Wie ist es eigentlich, als Blinder auf einen Berg zu klettern?

  • Aufgezeichnet von Bettina Zanni

Andy Holzer, Berufsbergsteiger und blind, fühlt sich nirgendwo so sicher wie in den Bergen. Schwierig wirds dafür beim Alltäglichen.

Ich fühle mich nirgendwo so sicher wie auf einer Klettertour hoch oben in den Bergen. In der Bergwelt ist alles statisch. Die Stadt dagegen ist dauernd in Bewegung. Für mich als Blinder ist dort alles unberechenbar. In den Bergen habe ich die Sache selbst in der Hand. Mit Händen und Füssen taste ich mich die Felswand hinauf. Jeden zurückgelegten Meter speichere ich innerlich ab, um mir den Höhenunterschied bewusst zu machen und mir die Route zu merken. Nur wenn ich wenige Zentimeter neben einem Abgrund aufrecht gehen muss, packt mich die Unsicherheit. Dann fehlt mir ein klarer Referenzpunkt, an dem ich mich entlangtasten kann.

Einige finden vielleicht, dass ich mit dem Leben spiele. Dann tu ich dies aber schon, seit ich auf der Welt bin. Ich bin von Geburt an blind. Verstecken wollte ich mich wegen meines Handicaps nie. Als Kind war ich im Dorf der Anführer der Rasselbande. Ich wusste, wo wir die Nägel für die Baumhütte stibitzen konnten. Das scheinbar Unmögliche hat mich immer gereizt. Unvernünftig
bin ich aber nicht. Der Respekt vor meiner Blindheit – ob in der Stadt oder auf dem Berg – ist mein ständiger Begleiter. Gerate ich auf einer Klettertour in eine brenzlige Situation, bewahre ich einen kühlen Kopf. Vor zehn Jahren war ich mit einem Kameraden auf Bergtour in den Dolomiten. Er kletterte dreissig Meter vor mir. Plötzlich hörte ich ein leises Donnern. Ich glaubte zuerst, er lasse seinen Rucksack herunter, und griff zum Seil – es hing schlaff nach unten. Mein Kamerad war abgestürzt. Ich blendete meine Emotionen aus und verständigte den Rettungsdienst.

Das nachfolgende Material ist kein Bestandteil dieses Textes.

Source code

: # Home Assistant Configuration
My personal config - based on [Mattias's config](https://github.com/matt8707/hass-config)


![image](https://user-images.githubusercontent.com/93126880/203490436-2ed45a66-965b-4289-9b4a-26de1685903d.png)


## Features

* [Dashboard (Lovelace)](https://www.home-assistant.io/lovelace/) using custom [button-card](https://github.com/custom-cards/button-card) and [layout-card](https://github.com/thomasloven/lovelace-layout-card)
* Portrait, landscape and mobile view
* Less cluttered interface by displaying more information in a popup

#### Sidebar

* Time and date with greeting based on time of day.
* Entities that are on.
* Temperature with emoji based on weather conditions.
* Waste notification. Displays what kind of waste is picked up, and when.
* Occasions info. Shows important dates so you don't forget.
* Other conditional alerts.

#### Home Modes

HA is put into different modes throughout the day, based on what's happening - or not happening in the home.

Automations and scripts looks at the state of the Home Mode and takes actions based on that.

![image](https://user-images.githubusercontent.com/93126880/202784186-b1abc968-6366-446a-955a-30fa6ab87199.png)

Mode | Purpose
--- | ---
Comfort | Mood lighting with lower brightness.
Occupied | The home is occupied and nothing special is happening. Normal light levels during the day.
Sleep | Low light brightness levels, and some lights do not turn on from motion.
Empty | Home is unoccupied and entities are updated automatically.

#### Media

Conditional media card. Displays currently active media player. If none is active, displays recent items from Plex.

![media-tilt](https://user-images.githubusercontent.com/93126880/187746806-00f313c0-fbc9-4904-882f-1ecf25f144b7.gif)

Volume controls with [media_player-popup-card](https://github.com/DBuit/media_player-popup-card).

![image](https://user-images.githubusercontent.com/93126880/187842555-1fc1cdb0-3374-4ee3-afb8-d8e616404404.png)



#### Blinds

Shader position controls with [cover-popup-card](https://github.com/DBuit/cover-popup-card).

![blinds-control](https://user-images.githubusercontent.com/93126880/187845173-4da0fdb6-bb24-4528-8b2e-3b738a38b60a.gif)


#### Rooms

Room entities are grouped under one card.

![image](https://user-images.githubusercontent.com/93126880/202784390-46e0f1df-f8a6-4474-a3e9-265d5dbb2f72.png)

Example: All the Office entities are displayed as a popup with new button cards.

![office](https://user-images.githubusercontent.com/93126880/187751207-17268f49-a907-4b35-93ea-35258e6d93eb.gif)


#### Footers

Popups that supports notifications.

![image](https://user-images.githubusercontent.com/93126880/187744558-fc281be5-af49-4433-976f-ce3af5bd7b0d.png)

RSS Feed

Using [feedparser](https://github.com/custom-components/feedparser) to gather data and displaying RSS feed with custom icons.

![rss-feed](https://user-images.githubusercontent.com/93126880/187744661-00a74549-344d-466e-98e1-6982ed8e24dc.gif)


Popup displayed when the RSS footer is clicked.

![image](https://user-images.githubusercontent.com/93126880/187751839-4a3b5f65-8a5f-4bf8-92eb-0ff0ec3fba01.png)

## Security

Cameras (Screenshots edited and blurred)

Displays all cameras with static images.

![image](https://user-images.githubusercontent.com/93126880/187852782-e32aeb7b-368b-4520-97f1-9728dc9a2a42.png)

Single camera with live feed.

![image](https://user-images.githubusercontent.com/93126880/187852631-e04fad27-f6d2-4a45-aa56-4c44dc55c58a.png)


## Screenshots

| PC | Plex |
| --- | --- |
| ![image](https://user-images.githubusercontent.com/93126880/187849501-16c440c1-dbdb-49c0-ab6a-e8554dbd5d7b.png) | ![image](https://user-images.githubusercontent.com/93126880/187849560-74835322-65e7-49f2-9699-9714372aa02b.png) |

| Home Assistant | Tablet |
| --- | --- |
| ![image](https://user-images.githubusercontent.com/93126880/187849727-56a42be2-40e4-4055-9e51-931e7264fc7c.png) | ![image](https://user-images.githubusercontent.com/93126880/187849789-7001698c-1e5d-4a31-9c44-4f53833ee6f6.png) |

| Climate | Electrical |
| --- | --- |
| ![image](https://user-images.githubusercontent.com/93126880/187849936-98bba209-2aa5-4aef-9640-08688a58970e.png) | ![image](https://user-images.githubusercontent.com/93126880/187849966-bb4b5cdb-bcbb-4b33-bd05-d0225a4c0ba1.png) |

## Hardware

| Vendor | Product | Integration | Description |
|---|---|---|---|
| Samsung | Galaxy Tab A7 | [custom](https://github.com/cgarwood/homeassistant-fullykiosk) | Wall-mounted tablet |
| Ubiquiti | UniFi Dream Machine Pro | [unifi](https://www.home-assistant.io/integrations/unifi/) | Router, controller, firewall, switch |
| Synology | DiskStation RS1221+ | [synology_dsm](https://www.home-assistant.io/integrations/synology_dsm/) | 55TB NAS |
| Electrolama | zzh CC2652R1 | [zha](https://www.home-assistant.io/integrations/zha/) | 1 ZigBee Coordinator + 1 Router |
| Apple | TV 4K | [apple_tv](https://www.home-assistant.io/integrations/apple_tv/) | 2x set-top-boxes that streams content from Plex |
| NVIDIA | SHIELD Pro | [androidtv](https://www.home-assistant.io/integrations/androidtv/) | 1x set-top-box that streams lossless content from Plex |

Während einer Klettertour muss sich die Seilschaft nur in wenigen Dingen mir anpassen: Damit ich mich am Geräusch der Schritte meiner Kollegen orientieren kann, dürfen sie sich beim Abstieg nicht zu weit von mir entfernen, schwieriges Gelände müssen sie noch langsamer passieren. Da ich nichts sehe, bewege ich mich auch an vermeintlich einfachen Stellen, wo andere übermütig werden könnten, vorsichtiger. Das kommt anderen Bergsteigern zugute. Es ist sogar schon vorkommen, dass ich auf einer Klettertour, die ich zuvor noch nie gemacht habe, eine Seilschaft mit sehenden Bergsteigern angeführt habe. Um festzustellen, ob sich vor mir eine Kluft auftut, werfe ich eine Handvoll Sandkörner. Das Geräusch ihres Aufpralls verrät mir, wo der Fels aufhört und die Kluft beginnt.

Auf Hilfe angewiesen bin ich in den Bergen immer, wenn es um Alltägliches geht: Den Tee kann ich nicht allein in die Thermosflasche füllen. Nachts muss mich jemand auf die Toilette begleiten, damit ich mit den scharfen Zacken der Steigeisen nicht das Zelt aufreisse. In der Berghütte vergessen meine Kameraden manchmal, dass ich blind bin. Führt mich da keiner, stosse ich mich an den Tischen oder stolpere über die Stühle.

Einen Berg bezwinge ich nie allein. Aber ich verlasse mich auch nicht «blind» auf andere Bergsteiger. Ich kann von Sehenden nicht erwarten, dass sie meine Bedürfnisse genau einschätzen können. Zudem herrscht in den Bergen für Blinde und Sehende Chancengleichheit; beide müssen sich in höchstem Masse konzentrieren. An meine Begleiter stelle ich keine besonderen Ansprüche. Unterwegs war ich schon mit starken und schwachen Kletterern. Ich habe mal auf einer meiner Buchvernissagen* ein Exemplar für einen Bergsteiger signiert – schon am nächsten Tag kletterten wir dann zusammen eine Felswand hinauf.

Auf dem Gipfel angekommen, nehme ich den Rucksack ab, trinke aus der Flasche und plane bereits mein nächstes Projekt. Die Besteigung des Mount Everest; das wärs. Mit ihm hätte ich den letzten der sieben höchsten Berge der Welt bezwungen. Dass ich die «schöne Aussicht» auf den Gipfeln nicht geniessen kann, bedaure ich keineswegs. Das Auge ist das unzuverlässigste und am leichtesten zu täuschende Sinnesorgan. Zudem habe ich meine eigenen Bilder. Sehen wäre nur eine schöne Ergänzung. Naja, um reagieren zu können, wenn mir ein Bankräuber
in der Stadt den Revolver vor die Nase hält, wäre das Augenlicht ganz praktisch.

*Das Buch «Balanceakt. Blind auf die Gipfel der Welt» von Andy Holzer ist 2010 beim Patmos-Verlag erschienen.